* **MATERIAL SUPPLIED**:

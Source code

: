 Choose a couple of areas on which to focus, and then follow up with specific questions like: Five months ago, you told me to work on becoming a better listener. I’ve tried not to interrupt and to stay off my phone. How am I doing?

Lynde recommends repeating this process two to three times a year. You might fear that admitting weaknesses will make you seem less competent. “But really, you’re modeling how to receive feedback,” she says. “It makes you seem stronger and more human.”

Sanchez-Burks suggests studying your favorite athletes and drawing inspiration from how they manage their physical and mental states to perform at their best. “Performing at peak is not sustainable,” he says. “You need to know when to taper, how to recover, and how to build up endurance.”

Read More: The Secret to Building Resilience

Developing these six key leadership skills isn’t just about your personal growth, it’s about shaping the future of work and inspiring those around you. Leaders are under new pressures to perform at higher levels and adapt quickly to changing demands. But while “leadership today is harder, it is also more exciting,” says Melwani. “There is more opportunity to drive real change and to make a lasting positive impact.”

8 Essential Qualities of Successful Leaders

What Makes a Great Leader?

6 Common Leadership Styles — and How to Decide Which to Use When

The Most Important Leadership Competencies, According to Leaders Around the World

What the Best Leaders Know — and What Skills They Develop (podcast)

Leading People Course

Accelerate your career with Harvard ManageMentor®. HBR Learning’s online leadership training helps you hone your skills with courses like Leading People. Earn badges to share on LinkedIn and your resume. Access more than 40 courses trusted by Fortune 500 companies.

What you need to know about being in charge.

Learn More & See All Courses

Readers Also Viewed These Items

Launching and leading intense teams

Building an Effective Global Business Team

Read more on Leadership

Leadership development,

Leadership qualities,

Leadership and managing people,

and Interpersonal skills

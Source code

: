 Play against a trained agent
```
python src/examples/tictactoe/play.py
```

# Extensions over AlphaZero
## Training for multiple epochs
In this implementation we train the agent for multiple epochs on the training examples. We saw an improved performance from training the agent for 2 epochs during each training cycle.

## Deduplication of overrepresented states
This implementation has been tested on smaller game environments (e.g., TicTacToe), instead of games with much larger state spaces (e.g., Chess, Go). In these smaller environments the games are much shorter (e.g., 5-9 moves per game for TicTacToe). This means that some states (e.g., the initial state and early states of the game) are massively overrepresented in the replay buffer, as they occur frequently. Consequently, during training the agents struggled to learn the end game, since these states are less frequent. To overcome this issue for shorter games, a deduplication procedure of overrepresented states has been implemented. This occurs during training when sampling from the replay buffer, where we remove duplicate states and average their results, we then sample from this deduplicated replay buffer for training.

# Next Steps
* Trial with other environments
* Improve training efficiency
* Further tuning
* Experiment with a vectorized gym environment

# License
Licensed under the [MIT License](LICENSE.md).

* **DIRECTIONS FOR THIS TASK**: From the entries above, copy every line where the word "What" shows up.

* **WRITTEN ANSWER**:
What Makes a Great Leader?
What the Best Leaders Know — and What Skills They Develop (podcast)
What you need to know about being in charge.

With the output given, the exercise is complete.